Dataset entries:
- - - - - - -

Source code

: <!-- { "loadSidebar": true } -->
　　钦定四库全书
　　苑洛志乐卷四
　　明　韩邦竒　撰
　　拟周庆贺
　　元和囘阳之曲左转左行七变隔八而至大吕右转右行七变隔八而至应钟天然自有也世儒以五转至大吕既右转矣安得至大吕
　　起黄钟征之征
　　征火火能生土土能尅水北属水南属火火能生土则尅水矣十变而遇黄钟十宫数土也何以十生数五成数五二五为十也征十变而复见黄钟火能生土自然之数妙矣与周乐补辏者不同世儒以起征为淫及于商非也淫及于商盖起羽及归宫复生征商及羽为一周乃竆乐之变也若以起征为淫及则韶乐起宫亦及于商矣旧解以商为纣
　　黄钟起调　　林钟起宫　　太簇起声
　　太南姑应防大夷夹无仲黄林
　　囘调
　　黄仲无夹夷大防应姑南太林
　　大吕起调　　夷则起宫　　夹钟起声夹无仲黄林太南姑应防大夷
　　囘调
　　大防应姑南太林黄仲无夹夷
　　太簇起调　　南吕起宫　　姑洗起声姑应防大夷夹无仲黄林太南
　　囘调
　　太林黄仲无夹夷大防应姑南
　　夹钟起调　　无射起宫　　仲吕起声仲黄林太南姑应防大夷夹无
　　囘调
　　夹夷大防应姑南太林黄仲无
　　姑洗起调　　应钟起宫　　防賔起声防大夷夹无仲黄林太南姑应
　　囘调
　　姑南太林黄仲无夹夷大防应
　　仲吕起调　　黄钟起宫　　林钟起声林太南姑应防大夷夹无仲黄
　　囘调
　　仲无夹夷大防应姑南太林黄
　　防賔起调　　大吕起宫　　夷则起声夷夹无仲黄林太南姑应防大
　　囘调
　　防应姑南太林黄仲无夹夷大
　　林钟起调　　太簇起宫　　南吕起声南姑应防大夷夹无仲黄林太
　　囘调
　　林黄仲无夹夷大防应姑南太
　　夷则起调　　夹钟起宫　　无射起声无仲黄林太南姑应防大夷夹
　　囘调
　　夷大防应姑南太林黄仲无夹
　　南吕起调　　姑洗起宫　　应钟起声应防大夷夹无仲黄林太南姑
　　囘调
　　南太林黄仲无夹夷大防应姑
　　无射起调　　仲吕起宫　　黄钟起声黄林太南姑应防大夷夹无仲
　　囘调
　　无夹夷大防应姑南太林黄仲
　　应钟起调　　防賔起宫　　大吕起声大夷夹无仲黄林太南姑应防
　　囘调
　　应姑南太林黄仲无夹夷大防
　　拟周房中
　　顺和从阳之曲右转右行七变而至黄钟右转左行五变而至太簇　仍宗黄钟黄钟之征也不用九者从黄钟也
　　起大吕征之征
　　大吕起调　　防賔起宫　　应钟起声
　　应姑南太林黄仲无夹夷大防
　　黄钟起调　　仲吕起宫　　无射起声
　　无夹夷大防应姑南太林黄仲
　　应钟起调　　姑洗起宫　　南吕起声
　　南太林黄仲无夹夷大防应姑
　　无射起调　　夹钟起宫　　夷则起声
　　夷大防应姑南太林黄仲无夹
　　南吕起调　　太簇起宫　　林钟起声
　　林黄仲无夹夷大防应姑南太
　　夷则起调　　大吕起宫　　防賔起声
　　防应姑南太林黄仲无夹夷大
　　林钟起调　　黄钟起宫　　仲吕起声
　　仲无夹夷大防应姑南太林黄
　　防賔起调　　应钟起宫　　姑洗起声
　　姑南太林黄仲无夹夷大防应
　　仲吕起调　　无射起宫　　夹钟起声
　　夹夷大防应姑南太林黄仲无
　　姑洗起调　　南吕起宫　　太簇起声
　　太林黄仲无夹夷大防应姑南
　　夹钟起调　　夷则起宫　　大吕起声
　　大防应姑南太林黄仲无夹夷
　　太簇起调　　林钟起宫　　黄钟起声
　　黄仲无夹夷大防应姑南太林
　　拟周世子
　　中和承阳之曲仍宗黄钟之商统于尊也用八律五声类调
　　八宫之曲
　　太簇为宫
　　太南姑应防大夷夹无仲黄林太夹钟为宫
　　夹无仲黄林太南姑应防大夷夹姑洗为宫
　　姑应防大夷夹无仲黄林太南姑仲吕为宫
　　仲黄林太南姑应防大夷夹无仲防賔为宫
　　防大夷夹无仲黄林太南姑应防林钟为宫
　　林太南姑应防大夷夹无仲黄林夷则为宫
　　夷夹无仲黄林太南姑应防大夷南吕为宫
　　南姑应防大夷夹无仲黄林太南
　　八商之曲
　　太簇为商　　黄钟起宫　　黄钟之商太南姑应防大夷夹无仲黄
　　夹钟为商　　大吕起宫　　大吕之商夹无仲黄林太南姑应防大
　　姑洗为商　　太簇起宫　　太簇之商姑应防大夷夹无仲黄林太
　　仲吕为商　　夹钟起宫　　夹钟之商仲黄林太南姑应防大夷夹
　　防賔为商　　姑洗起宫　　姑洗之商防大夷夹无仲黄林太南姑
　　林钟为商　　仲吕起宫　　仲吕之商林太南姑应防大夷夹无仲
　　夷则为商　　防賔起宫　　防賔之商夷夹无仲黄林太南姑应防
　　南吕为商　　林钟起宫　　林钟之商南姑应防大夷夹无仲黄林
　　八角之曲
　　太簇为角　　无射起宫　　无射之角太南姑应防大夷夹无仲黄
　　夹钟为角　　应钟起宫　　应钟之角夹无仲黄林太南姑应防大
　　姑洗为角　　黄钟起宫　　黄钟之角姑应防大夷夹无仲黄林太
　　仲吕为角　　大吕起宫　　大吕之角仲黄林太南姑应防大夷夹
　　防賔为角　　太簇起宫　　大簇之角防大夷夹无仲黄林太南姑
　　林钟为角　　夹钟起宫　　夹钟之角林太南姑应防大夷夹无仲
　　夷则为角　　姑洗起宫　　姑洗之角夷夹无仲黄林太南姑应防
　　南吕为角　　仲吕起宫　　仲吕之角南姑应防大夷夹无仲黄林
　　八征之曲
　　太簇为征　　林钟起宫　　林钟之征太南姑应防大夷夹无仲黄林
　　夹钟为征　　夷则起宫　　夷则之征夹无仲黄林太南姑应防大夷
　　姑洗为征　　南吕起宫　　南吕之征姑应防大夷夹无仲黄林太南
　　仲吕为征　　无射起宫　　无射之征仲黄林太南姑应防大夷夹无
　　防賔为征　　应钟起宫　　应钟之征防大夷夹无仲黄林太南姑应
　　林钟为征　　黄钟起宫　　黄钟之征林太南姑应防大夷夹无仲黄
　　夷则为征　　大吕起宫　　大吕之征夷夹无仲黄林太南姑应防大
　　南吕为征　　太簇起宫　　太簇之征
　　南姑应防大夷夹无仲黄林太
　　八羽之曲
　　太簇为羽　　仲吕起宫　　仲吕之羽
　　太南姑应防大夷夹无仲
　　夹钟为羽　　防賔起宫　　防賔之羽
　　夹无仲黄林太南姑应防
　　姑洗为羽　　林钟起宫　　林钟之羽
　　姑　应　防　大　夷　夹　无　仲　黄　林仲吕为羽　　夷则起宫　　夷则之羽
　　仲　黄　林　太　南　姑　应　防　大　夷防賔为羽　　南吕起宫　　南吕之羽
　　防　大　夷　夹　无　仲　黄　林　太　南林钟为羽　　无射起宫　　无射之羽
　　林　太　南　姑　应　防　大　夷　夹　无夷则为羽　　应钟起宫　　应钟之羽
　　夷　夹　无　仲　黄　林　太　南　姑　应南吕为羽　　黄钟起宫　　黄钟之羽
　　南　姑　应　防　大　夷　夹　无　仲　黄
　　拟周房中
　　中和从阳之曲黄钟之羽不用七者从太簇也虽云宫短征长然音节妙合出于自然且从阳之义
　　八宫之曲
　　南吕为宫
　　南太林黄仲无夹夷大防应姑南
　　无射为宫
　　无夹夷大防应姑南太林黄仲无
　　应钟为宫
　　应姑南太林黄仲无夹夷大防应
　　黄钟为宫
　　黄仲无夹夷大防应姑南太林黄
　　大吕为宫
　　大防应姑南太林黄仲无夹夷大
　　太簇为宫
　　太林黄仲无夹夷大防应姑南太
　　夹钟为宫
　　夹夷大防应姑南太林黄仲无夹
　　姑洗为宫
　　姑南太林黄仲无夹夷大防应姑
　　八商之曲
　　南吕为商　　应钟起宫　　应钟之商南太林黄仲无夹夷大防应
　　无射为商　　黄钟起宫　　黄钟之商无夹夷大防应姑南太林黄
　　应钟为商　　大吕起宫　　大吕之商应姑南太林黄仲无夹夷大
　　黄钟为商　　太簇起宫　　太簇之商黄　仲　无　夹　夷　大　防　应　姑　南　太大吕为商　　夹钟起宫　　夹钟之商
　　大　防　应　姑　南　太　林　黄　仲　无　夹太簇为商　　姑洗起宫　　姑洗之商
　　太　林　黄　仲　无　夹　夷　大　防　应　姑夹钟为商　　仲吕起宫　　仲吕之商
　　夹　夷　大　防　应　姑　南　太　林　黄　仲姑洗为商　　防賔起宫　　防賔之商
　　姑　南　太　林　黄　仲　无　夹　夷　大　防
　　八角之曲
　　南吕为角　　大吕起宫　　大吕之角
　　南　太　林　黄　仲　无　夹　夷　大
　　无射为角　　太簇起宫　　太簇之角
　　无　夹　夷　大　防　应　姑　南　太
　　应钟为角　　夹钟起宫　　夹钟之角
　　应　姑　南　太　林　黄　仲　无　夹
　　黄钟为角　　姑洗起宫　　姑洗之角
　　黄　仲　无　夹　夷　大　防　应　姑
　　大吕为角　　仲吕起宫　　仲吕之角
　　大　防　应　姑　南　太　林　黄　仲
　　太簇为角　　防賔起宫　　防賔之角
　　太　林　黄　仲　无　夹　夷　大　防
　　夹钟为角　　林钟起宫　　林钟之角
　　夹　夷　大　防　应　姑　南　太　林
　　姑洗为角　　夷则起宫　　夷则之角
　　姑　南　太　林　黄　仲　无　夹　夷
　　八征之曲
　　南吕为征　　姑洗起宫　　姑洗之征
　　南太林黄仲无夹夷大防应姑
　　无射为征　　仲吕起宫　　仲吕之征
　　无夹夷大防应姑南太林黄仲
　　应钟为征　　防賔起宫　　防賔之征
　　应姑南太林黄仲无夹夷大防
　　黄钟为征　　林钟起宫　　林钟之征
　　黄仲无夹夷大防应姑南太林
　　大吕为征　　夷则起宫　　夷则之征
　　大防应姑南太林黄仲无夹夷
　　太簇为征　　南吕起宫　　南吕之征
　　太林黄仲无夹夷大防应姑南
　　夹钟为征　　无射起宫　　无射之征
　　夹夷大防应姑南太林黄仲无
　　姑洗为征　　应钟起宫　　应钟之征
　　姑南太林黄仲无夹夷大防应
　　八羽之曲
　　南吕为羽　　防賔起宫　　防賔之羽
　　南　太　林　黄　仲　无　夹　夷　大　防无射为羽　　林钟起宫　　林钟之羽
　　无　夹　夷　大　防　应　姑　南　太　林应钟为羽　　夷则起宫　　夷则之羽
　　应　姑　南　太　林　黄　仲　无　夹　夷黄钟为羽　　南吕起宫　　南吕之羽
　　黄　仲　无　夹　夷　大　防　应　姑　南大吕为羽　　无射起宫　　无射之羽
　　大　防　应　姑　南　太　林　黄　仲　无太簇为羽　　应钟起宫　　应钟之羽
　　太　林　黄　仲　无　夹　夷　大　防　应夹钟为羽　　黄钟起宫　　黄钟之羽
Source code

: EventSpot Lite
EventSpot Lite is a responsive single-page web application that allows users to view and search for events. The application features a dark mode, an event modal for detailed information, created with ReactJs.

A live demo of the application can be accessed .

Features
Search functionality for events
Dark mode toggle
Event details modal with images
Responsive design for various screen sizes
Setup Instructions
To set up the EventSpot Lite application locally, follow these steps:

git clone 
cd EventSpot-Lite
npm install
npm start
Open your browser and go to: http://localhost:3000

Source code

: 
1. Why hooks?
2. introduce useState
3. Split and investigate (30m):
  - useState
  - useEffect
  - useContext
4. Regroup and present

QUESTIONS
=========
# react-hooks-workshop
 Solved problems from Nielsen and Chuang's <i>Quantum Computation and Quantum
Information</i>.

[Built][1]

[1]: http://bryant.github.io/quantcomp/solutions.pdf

- - - - - - -

> _Work order_
Please copy every line of the records above in which "太簇起调" appears.

> _Response area_
　　太簇起调　　南吕起宫　　姑洗起声姑应防大夷夹无仲黄林太南
　　太簇起调　　林钟起宫　　黄钟起声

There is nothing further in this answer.